=== DATA IN THIS EXERCISE ===
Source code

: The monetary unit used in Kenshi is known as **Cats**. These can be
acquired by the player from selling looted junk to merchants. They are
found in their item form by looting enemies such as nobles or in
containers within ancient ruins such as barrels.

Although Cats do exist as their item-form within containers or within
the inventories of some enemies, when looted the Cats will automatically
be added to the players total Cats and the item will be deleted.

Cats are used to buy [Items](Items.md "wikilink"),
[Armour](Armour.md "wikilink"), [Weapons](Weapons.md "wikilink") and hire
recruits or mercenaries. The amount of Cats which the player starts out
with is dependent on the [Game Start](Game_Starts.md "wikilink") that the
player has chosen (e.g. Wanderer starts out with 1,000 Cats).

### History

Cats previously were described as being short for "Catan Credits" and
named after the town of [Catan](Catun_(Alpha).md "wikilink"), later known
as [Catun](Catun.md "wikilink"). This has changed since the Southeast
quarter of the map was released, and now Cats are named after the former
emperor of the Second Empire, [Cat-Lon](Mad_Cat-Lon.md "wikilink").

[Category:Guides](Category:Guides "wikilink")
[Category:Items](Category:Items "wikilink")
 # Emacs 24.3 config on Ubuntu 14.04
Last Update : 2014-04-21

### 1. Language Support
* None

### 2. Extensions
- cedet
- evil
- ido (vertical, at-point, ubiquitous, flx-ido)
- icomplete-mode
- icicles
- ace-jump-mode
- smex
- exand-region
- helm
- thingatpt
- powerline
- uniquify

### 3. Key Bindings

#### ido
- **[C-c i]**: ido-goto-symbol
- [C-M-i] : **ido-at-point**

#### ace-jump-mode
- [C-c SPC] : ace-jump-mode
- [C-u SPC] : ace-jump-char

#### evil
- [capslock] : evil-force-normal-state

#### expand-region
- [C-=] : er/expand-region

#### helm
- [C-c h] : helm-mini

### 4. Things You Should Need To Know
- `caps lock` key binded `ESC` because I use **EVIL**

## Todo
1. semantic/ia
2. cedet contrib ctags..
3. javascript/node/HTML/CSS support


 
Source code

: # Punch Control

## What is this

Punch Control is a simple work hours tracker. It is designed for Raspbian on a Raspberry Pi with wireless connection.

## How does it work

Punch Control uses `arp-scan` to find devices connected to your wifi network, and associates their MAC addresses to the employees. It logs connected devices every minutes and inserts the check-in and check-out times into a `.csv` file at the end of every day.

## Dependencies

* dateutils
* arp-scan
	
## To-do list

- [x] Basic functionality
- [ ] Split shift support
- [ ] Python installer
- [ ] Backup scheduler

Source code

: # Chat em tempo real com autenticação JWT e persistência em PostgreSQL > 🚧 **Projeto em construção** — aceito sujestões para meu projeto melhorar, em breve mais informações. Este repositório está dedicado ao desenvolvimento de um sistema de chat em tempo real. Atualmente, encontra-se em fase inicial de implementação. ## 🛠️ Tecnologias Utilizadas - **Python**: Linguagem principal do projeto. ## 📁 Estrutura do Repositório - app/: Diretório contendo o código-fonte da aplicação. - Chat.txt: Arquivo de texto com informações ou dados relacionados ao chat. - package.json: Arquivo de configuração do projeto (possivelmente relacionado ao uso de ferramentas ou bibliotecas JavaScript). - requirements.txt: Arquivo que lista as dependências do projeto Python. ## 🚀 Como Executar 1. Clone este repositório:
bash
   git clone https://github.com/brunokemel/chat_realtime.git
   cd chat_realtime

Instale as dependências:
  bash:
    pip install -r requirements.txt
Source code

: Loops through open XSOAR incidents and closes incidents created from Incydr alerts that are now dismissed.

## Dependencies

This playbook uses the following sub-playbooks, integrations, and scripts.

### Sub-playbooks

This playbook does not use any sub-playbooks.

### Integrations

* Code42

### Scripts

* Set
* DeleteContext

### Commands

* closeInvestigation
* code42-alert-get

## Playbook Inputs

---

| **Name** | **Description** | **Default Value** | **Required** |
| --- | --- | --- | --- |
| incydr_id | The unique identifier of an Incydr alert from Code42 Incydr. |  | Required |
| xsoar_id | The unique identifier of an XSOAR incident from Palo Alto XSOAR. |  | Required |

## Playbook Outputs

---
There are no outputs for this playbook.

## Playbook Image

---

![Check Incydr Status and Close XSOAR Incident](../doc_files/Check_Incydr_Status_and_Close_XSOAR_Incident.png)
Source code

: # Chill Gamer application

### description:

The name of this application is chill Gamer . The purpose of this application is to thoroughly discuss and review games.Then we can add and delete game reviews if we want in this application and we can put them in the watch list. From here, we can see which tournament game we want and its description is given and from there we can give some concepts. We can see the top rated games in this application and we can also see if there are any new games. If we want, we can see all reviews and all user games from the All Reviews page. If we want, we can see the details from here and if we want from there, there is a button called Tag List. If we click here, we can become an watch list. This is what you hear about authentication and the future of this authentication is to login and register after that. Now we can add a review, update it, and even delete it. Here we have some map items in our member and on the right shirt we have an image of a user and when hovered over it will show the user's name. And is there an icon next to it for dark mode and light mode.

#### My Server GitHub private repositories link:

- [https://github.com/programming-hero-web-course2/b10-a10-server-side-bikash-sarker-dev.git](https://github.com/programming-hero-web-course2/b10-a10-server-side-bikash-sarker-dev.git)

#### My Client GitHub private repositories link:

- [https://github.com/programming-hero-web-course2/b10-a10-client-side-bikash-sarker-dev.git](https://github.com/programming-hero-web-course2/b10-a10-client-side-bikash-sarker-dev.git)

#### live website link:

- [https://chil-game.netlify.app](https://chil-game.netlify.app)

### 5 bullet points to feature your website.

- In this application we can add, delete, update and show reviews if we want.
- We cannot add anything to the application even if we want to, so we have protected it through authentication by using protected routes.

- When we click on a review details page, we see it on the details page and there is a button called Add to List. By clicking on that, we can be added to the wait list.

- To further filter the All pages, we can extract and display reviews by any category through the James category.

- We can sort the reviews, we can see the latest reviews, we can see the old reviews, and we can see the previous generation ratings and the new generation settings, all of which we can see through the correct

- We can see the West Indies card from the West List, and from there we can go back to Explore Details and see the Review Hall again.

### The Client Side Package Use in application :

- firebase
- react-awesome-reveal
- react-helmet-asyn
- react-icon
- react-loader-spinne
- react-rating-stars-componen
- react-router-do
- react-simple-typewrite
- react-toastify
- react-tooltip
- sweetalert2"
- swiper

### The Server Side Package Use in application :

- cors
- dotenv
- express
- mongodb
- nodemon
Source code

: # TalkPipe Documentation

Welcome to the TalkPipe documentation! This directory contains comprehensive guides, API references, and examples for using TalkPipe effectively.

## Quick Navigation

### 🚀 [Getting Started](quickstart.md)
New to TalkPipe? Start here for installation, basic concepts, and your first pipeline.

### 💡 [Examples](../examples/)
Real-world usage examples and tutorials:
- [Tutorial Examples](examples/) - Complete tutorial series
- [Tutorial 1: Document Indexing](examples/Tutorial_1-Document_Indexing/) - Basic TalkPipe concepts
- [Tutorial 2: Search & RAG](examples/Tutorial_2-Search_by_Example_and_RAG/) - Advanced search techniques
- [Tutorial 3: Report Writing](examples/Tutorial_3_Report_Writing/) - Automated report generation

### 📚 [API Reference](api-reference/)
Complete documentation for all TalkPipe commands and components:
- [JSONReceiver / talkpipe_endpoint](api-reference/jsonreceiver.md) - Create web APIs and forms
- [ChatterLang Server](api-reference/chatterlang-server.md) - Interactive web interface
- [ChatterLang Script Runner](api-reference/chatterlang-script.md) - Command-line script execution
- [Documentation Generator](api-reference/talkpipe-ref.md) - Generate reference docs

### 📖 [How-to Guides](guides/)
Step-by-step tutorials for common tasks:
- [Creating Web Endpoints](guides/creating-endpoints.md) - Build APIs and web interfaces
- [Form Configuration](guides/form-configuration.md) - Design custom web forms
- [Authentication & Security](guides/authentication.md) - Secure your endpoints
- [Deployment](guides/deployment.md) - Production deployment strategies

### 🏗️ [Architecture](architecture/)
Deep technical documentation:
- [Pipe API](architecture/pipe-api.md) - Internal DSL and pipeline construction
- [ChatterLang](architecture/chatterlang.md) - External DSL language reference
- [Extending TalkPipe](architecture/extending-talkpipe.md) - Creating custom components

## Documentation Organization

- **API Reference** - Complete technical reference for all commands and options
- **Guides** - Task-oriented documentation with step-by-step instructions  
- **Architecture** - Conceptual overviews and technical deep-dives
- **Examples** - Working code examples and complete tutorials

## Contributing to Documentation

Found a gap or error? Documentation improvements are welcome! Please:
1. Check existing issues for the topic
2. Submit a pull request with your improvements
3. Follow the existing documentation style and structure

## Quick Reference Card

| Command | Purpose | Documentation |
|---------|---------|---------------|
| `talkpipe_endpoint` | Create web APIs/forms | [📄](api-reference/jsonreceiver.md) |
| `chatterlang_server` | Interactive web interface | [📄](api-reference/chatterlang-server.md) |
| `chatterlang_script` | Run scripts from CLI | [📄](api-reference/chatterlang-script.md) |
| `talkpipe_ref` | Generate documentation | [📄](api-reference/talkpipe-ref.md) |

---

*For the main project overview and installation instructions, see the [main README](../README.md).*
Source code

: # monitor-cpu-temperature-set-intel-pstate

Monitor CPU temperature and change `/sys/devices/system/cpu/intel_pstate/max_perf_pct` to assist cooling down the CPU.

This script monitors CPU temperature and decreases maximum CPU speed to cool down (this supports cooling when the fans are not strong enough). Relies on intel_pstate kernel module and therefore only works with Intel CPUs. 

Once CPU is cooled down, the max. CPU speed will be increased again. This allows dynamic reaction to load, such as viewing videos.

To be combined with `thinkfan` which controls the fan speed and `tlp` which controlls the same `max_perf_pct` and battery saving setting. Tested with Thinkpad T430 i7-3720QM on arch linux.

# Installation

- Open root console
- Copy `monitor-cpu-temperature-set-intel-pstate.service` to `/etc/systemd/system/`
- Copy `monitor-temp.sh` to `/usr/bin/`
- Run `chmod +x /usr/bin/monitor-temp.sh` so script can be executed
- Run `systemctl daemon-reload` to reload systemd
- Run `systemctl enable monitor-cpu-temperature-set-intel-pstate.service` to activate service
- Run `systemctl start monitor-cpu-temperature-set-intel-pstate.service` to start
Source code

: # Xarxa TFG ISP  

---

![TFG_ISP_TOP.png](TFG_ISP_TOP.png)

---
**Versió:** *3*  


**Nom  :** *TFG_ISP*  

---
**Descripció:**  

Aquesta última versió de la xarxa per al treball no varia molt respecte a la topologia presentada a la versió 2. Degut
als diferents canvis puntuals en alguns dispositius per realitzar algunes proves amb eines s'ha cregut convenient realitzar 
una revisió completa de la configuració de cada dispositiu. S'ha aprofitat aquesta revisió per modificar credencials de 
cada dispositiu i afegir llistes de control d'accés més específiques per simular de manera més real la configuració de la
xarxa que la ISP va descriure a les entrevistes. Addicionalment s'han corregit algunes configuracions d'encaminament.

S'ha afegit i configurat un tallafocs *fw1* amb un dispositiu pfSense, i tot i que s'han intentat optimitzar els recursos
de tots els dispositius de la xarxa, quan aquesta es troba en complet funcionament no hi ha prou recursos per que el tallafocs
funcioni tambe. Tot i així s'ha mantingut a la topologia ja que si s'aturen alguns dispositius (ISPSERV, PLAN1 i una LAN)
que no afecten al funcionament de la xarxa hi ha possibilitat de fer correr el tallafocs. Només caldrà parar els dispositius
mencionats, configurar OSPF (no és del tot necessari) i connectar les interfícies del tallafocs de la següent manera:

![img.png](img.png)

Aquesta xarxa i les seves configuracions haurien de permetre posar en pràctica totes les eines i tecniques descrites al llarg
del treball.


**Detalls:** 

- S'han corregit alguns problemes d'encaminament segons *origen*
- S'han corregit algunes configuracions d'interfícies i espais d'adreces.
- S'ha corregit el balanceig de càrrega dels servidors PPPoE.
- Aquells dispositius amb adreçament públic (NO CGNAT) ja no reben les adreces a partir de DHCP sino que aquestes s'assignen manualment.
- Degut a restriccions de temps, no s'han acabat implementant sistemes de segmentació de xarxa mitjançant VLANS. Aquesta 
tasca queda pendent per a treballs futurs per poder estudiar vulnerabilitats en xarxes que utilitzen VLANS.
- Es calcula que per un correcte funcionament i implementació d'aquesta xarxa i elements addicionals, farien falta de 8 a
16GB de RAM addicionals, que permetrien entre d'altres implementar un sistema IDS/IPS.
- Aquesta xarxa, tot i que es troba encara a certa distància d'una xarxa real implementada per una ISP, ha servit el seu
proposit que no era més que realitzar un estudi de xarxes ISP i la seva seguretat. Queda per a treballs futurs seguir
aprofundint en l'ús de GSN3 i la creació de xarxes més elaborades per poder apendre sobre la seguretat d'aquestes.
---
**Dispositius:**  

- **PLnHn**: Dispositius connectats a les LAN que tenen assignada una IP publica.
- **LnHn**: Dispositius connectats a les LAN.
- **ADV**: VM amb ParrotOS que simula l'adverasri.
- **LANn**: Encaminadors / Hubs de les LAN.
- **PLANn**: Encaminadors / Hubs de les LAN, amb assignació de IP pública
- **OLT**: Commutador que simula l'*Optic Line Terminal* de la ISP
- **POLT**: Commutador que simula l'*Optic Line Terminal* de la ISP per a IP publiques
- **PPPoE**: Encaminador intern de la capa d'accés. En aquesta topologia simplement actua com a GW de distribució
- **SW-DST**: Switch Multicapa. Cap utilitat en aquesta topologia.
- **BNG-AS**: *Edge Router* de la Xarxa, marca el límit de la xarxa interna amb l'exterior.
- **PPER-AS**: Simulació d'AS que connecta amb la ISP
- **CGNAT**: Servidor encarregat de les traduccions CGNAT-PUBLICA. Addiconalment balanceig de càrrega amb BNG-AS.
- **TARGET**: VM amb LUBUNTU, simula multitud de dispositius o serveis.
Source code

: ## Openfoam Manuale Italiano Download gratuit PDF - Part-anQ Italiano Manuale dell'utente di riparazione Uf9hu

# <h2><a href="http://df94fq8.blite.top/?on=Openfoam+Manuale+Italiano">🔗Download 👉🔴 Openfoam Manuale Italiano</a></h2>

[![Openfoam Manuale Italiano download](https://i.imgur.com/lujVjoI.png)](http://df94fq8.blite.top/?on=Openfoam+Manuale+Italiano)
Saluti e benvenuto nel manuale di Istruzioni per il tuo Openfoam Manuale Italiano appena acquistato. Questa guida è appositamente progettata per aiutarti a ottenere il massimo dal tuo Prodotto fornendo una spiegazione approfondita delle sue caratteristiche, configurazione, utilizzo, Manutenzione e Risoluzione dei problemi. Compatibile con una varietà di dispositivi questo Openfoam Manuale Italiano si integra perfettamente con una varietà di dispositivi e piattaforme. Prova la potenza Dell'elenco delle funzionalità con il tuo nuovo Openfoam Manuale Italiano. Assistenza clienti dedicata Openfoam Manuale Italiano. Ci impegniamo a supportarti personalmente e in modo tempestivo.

=== WHAT THE TASK ASKS ===
In the listing above, find the line containing "Cats are used" and the line containing "## To-do list", then quote both, plus every line between them, exactly as written.

=== YOUR RESPONSE ===
Cats are used to buy [Items](Items.md "wikilink"),
[Armour](Armour.md "wikilink"), [Weapons](Weapons.md "wikilink") and hire
recruits or mercenaries. The amount of Cats which the player starts out
with is dependent on the [Game Start](Game_Starts.md "wikilink") that the
player has chosen (e.g. Wanderer starts out with 1,000 Cats).

### History

Cats previously were described as being short for "Catan Credits" and
named after the town of [Catan](Catun_(Alpha).md "wikilink"), later known
as [Catun](Catun.md "wikilink"). This has changed since the Southeast
quarter of the map was released, and now Cats are named after the former
emperor of the Second Empire, [Cat-Lon](Mad_Cat-Lon.md "wikilink").

[Category:Guides](Category:Guides "wikilink")
[Category:Items](Category:Items "wikilink")
 # Emacs 24.3 config on Ubuntu 14.04
Last Update : 2014-04-21

### 1. Language Support
* None

### 2. Extensions
- cedet
- evil
- ido (vertical, at-point, ubiquitous, flx-ido)
- icomplete-mode
- icicles
- ace-jump-mode
- smex
- exand-region
- helm
- thingatpt
- powerline
- uniquify

### 3. Key Bindings

#### ido
- **[C-c i]**: ido-goto-symbol
- [C-M-i] : **ido-at-point**

#### ace-jump-mode
- [C-c SPC] : ace-jump-mode
- [C-u SPC] : ace-jump-char

#### evil
- [capslock] : evil-force-normal-state

#### expand-region
- [C-=] : er/expand-region

#### helm
- [C-c h] : helm-mini

### 4. Things You Should Need To Know
- `caps lock` key binded `ESC` because I use **EVIL**

## Todo
1. semantic/ia
2. cedet contrib ctags..
3. javascript/node/HTML/CSS support


 
Source code

: # Punch Control

## What is this

Punch Control is a simple work hours tracker. It is designed for Raspbian on a Raspberry Pi with wireless connection.

## How does it work

Punch Control uses `arp-scan` to find devices connected to your wifi network, and associates their MAC addresses to the employees. It logs connected devices every minutes and inserts the check-in and check-out times into a `.csv` file at the end of every day.

## Dependencies

* dateutils
* arp-scan
	
## To-do list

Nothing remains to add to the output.